Consumers may not think of Hallmark Cards Inc., Boeing Co. or Kohler Co. as thermoforming companies - but they are. Thermoforming has tackled a variety of markets with products as diverse as shower enclosures, drink cups and lids, burial vault liners and computer housings - and companies continue to find new applications for the process, said John Florian, a Bakersfield, Calif., consultant to the thermoforming industry.
``I don't think thermoforming has reached 50 percent of its potential,'' Florian said.
Thermoforming made many of its early gains by replacing paper in products such as egg cartons, disposable cups, fast-food packaging and blister packages. But Florian said with sufficient research and development, the process could tackle new, sizable markets.
``In my opinion, before the last recession thermoforming was very close to replacing aluminum in pop and beer cans. But the [research and development] money dried up and aluminum cans still exist - although the price of aluminum is a lot higher than plastic,'' he said.
While the largest thermoforming companies in Plastics News' ranking serve the packaging market, some of the fastest-growing firms are in industrial products. In addition to products such as truck bedliners and pallets, many small to midsized firms specialize in heavy-gauge parts that have the look and feel of injection molded or blow molded products.
Plastics News' first ranking of North American thermoformers includes both industrial and packaging specialists, plus some that perform both, such as Alltrista Corp., based in Muncie, Ind. The ranking is based on thermoforming-related annual sales, and it includes data on 134 companies. We mailed 363 surveys in November and printed a blank survey in several issues.

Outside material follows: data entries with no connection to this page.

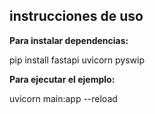 ## instrucciones de uso

__Para instalar dependencias:__

pip install fastapi uvicorn pyswip

__Para ejecutar el ejemplo:__

uvicorn main:app --reload
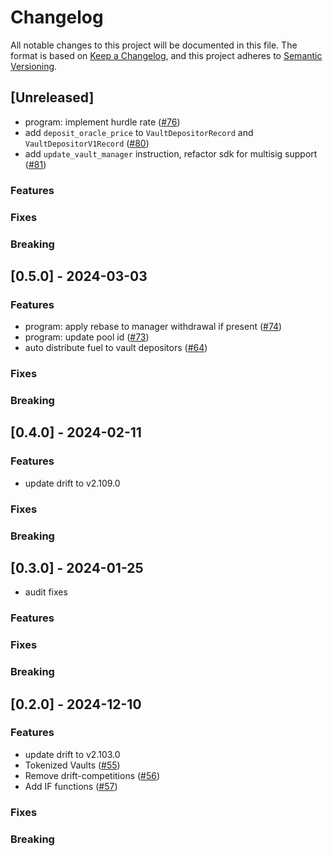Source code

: # Changelog

All notable changes to this project will be documented in this file.
The format is based on [Keep a Changelog](https://keepachangelog.com/en/1.0.0/),
and this project adheres to [Semantic Versioning](https://semver.org/spec/v2.0.0.html).

## [Unreleased]
* program: implement hurdle rate ([#76](https://github.com/drift-labs/drift-vaults/pull/76))
* add `deposit_oracle_price` to `VaultDepositorRecord` and `VaultDepositorV1Record` ([#80](https://github.com/drift-labs/drift-vaults/pull/80))
* add `update_vault_manager` instruction, refactor sdk for multisig support ([#81](https://github.com/drift-labs/drift-vaults/pull/81))

### Features

### Fixes

### Breaking

## [0.5.0] - 2024-03-03

### Features

* program: apply rebase to manager withdrawal if present ([#74](https://github.com/drift-labs/drift-vaults/pull/74))
* program: update pool id ([#73](https://github.com/drift-labs/drift-vaults/pull/73))
* auto distribute fuel to vault depositors ([#64](https://github.com/drift-labs/drift-vaults/pull/64))

### Fixes

### Breaking

## [0.4.0] - 2024-02-11

### Features

* update drift to v2.109.0

### Fixes

### Breaking

## [0.3.0] - 2024-01-25

* audit fixes

### Features

### Fixes

### Breaking

## [0.2.0] - 2024-12-10

### Features

* update drift to v2.103.0
* Tokenized Vaults ([#55](https://github.com/drift-labs/drift-vaults/pull/55))
* Remove drift-competitions ([#56](https://github.com/drift-labs/drift-vaults/pull/56))
* Add IF functions ([#57](https://github.com/drift-labs/drift-vaults/pull/57))

### Fixes

### Breaking

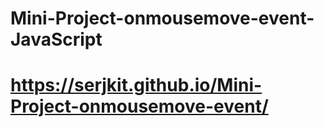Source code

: # Mini-Project-onmousemove-event-JavaScript
# https://serjkit.github.io/Mini-Project-onmousemove-event/
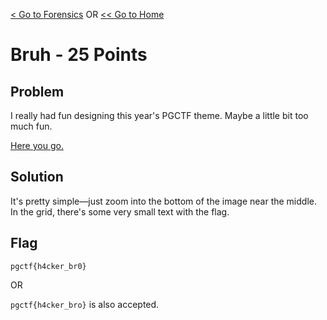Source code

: [< Go to Forensics](/Forensics) OR [<< Go to Home](/)
# Bruh - 25 Points
## Problem
I really had fun designing this year's PGCTF theme. Maybe a little bit too much fun.

[Here you go.](forensics_problem_2.png)

## Solution
It's pretty simple—just zoom into the bottom of the image near the middle. In the grid, there's some very small text with the flag.

## Flag
`pgctf{h4cker_br0}`

OR

`pgctf{h4cker_bro}` is also accepted.
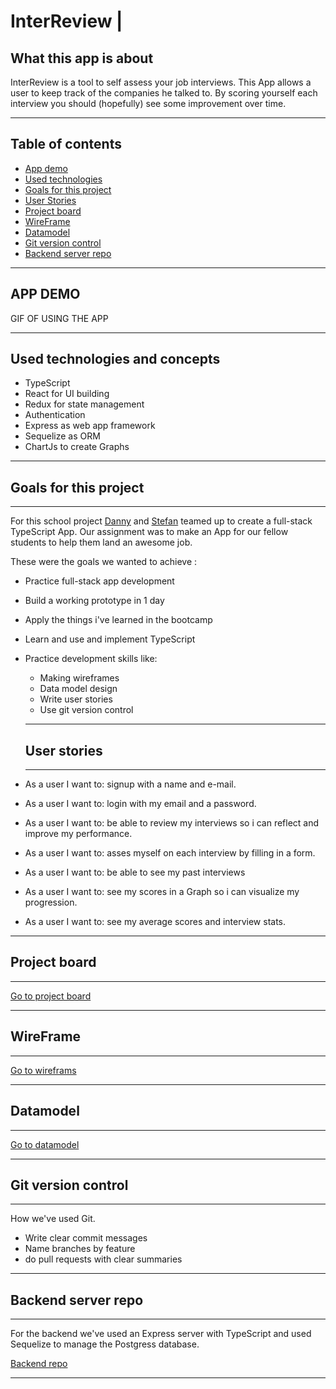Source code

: # InterReview |

## What this app is about

InterReview is a tool to self assess your job interviews.
This App allows a user to keep track of the companies he talked to.
By scoring yourself each interview you should (hopefully) see some improvement over time.

---

## Table of contents

- [App demo](#APP-DEMO)
- [Used technologies](#Used-technologies-and-concepts)
- [Goals for this project](#Goals-for-this-project)
- [User Stories](#User-stories)
- [Project board](#Project-board)
- [WireFrame](#Wireframe)
- [Datamodel](#Datamodel)
- [Git version control](#Git-version-control)
- [Backend server repo](#Backend-server-repo)

---

## APP DEMO

GIF OF USING THE APP

---

## Used technologies and concepts

- TypeScript
- React for UI building
- Redux for state management
- Authentication
- Express as web app framework
- Sequelize as ORM
- ChartJs to create Graphs

---

## Goals for this project

---

For this school project [Danny](https://github.com/DannyS-stack) and [Stefan](https://github.com/tonyaap/) teamed up to create a full-stack TypeScript App. Our assignment was to make an App for our fellow students to help them land an awesome job.

These were the goals we wanted to achieve : 

- Practice full-stack app development
- Build a working prototype in 1 day
- Apply the things i've learned in the bootcamp
- Learn and use and implement TypeScript
- Practice development skills like:

  - Making wireframes
  - Data model design
  - Write user stories
  - Use git version control

  ***

  ## User stories

  ***

- As a user I want to: signup with a name and e-mail.
- As a user I want  to: login with my email and a password.
- As a user I want to: be able to review my interviews so i can reflect and improve my performance.
- As a user I want to: asses myself on each interview by filling in a form.
- As a user I want to: be able to see my past interviews
- As a user I want to: see my scores in a Graph so i can visualize my progression.
- As a user I want to: see my average scores and interview stats.

---

## Project board

---

[Go to project board](https://github.com/DannyS-stack/InterReview-frontend/projects/1)

---

## WireFrame

---

[Go to wireframs]()

---

## Datamodel

---

[Go to datamodel]()

---

## Git version control

---

How we've used Git.

- Write clear commit messages
- Name branches by feature
- do pull requests with clear summaries

---

## Backend server repo

---

For the backend we've used an Express server with TypeScript and used Sequelize to manage the Postgress database.

[Backend repo](https://github.com/DannyS-stack/InterReview-backend)

---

Most of the information is provided by the firms; however, in some cases we include estimates based on data from many sources, including competitors, suppliers and a variety of publicly available documents.
All the numbers drawn from Plastics News and industry sources are labeled clearly as estimates.
The ranking includes sales of custom and stock products, but excludes firms that thermoform solely for internal consumption, including firms such as Boeing, which makes some thermoformed aircraft parts, or Hallmark, which makes some of its own thermoformed packaging.